La sua ricerca artistica esplora la fotografia, la videoarte e la performance tramite processi interiori consapevoli, motivo per il quale Chiara lavora su sè stessa utilizzando la tecnica dell’autoscatto fotografico e dell’autoripresa video con una reflex in modalità manuale e premendo il telecomando durante la fase del processo da lei definito come “lettura di se stessa”.
Mazzocchi non vede sé stessa né durante lo scatto, né durante l’autoripresa: questa metodologia viene da lei usata come auto-terapia di ascolto che le permette di connettersi con la sua immagine interna, eliminando aspettative, trasgredendo quando capita le regole fotografiche.


Autodefinisce i suoi scatti “listening” (l’atto di ascoltare,ndr), ovvero proiezioni, visioni, vibrazioni, manifestazioni dell’ascolto guidati dall’emisfero destro del cervello.


L’artista, che vive a Berlino, subisce da sempre la forte attrazione del mistero del corpo.

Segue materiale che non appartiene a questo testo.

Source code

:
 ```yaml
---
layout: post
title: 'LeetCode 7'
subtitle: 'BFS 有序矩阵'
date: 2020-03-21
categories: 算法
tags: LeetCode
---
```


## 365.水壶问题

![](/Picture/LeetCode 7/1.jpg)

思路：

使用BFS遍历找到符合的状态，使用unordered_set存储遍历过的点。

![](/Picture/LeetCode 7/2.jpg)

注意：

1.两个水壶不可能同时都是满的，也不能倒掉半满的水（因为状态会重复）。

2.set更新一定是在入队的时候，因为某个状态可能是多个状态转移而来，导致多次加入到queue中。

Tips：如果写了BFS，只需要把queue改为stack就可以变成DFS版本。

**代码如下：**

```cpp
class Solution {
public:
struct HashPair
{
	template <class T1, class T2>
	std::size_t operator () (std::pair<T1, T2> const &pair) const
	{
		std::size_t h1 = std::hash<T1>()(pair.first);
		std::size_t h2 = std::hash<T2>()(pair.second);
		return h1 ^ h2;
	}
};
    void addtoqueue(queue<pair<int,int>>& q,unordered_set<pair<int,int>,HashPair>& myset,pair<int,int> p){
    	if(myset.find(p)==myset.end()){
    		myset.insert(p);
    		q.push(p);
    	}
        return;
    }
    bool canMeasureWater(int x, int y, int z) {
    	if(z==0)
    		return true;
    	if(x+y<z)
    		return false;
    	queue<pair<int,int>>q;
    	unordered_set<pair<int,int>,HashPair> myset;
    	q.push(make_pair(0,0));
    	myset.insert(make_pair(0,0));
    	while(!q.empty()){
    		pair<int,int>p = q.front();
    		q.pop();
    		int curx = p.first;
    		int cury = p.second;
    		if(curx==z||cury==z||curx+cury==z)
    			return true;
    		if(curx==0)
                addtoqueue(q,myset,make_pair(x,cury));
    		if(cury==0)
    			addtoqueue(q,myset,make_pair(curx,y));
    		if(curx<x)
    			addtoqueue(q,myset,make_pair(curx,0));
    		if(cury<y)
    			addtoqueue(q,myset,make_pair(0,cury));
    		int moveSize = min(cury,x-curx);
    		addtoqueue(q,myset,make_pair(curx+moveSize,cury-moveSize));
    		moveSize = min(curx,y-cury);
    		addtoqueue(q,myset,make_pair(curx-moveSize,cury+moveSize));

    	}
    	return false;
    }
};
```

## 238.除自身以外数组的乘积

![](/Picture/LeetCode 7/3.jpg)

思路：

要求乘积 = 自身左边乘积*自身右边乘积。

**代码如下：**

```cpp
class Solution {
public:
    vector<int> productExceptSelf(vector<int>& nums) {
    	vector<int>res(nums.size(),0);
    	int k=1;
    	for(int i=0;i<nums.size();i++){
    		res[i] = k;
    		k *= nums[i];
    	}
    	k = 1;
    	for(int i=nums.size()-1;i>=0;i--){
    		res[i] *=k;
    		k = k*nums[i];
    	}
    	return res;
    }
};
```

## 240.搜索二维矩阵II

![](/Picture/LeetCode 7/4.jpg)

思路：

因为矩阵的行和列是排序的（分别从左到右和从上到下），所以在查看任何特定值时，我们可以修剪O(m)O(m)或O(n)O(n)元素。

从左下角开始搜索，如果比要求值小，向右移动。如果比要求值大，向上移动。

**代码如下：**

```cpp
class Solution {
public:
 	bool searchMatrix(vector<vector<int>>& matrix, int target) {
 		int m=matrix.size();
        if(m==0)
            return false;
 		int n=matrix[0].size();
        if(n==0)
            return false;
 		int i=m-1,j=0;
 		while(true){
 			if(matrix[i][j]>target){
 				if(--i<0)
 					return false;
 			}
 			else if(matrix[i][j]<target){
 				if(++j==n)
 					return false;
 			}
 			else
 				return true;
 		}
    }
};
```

Ex ballerina, ha studiato diversi tipi di danza: contemporanea, jazz, moderna, africana e caraibica.
Per l’artista il corpo è il mezzo più efficace sia simbolico sia psicofisico, quindi veicolo di comunicazione, per parlare con sé stessa, il mondo, il tempo e lo spazio.


Fotografa, regista, performer, maestra d’arte, diplomata in Fotografia e Regia. L’arte per Chiara non è un intrattenimento: è una sfida nel far pensare, è una provocazione, spesso un disturbo, una costante ricerca di verità, un mezzo per scuotere le coscienze.
Motivo per il quale la sua ricerca artistica-concettuale che nasce da un bisogno fisico, in ascolto con il corpo, è basata nell’autoscatto fotografico e nell’auto ripresa video fusa nella performance, nel quale il corpo si dona liberamente come mezzo simbolico e psicofisico di scambio con se stessa in connessione con lo spazio attorno.
Nei suoi autoscatti e nei suoi video descrive l’incoerenza e il disagio che la coscienza universale ci ha messo in condizione di vivere.


L’intento è attivare la stimolazione del fruitore attraverso l’autoanalisi, ovvero il “sentirsi” coinvolti in un processo di “lettura interiore”.